En disant ces mots, il pousse un profond soupir, et, du revers de la main, il essuie deux grosses larmes qui coulent sur ses joues.
— Vous êtes affligé ? Lui dit le voyageur.
— Hélas ! Comment ne le serais-je pas ? Puis-je voir cet abîme sans songer à tant de malheureux qui chaque jour viennent s’y perdre ? Nous avons beau, mon père et nous, leur offrir nos services, bien peu les acceptent. La plupart, après avoir marché quelques heures sous notre conduite, nous accusent de vouloir leur donner de vaines frayeurs ; ils méprisent nos conseils, ils nous quittent ; mais bientôt ils s’égarent et périssent misérablement ou dévorés par le grand serpent, ou assassinés par les voleurs, ou engloutis dans cet abîme ; car il n’y a pour le traverser que ce petit pont qui est là devant vous, et nous seuls connaissons le chemin qui y conduit.

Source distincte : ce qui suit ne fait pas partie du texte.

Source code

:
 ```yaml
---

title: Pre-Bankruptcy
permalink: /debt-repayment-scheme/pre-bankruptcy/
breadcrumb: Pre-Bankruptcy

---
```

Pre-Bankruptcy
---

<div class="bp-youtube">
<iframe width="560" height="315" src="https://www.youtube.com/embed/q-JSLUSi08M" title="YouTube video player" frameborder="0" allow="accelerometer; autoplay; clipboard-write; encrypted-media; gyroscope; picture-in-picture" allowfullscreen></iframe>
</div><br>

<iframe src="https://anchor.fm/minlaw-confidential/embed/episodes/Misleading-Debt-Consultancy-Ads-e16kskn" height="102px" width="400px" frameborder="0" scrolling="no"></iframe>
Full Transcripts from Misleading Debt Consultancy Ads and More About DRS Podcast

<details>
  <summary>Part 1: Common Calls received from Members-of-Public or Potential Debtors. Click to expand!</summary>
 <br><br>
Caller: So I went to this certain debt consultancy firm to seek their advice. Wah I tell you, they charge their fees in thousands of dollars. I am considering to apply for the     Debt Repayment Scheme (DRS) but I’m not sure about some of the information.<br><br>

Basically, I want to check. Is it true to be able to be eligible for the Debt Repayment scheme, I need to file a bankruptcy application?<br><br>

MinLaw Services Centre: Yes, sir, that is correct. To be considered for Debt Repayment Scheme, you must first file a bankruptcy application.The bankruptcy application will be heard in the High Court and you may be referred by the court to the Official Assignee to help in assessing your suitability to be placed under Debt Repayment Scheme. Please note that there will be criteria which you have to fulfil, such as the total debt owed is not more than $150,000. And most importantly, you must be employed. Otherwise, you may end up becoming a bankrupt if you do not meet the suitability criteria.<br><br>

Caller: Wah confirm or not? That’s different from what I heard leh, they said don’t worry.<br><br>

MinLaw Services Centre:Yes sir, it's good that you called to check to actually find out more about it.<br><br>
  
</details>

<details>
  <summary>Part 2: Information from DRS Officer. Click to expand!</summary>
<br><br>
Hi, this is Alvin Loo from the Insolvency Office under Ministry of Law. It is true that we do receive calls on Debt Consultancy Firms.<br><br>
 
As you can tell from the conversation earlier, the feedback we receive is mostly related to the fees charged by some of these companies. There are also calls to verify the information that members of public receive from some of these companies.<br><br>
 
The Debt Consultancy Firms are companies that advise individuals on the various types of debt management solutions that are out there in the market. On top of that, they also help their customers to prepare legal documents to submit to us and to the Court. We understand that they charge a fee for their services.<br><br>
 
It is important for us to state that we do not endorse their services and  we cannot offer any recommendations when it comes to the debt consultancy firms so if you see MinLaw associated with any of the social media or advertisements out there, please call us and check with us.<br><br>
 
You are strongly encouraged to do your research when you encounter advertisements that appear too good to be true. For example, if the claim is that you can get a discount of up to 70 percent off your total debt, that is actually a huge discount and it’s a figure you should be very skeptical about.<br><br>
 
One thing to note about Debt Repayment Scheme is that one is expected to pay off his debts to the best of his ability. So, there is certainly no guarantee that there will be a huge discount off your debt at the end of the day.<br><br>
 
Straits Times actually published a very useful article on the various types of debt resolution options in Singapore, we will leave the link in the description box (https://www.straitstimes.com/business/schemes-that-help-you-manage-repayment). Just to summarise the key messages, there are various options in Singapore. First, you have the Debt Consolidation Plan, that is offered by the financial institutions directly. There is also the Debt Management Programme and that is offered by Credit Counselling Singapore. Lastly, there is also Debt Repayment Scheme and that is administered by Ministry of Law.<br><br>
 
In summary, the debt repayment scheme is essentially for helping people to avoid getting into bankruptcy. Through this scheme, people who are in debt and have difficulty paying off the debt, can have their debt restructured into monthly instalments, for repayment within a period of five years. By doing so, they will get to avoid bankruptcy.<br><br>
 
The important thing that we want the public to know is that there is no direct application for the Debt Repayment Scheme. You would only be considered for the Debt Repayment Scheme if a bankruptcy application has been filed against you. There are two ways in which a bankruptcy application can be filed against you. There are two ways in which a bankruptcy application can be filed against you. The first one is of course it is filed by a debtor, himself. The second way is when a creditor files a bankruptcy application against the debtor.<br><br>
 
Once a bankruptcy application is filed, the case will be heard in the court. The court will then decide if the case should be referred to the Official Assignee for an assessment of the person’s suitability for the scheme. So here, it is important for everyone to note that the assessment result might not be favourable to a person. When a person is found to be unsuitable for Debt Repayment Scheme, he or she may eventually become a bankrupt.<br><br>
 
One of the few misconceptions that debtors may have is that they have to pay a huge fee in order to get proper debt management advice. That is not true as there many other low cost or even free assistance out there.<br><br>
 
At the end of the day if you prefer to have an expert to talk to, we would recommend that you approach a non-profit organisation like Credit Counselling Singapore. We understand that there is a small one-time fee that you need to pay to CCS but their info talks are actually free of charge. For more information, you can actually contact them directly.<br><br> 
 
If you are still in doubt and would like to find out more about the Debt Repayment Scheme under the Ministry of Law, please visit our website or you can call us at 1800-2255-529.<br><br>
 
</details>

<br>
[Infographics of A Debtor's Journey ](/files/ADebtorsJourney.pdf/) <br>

Passez-le avec assurance, dit-il, en se tournant vers le voyageur et l’embrassant avec tendresse ; de l’autre coté il fait grand jour, là est votre patrie.
Le voyageur, pénétré de reconnaissance, remercie son guide charitable, lui promet de ne jamais l’oublier, et, s’avançant d’un pas rapide, il franchit le petit pont : quelques heures après, il se reposait délicieusement au sein de sa famille bien-aimée.
(…) Vous aussi, n’êtes-vous pas des voyageurs venus d’un pays lointain ? Cette forêt, c’est le monde, c’est la vie que vous avez à traverser ; ces voleurs, les ennemis de votre salut ; cet énorme serpent qui fait tant de ravages, le démon; cet abîme ténébreux et sans fond, l’Enfer ; tous ces chemins qui traversent la forêt dans tous les sens, sont les routes, hélas ! Trop nombreuses qui conduisent au malheur éternel ; l’unique sentier qui aboutit au petit pont, c’est l’étroite voie du Ciel. Quant à ce charitable berger qui se tient à l’entrée de la forêt et qui offre son bras et sa lampe au voyageur, vous comprenez sans peine qu’il représente ce divin Pasteur, descendu du Ciel pour secourir et éclairer tout homme venant en ce monde; les fils qui secondent le généreux vieillard dans son charitable ministère, ce sont les ministres du Seigneur, dévoués comme lui à la garde et à la conduite de l’homme voyageur ; cette lampe allumée dans la main du berger et de ses enfants, c’est le flambeau de la foi, qui, suivant l’expression de saint Pierre, brille comme une lampe dans les ténèbres.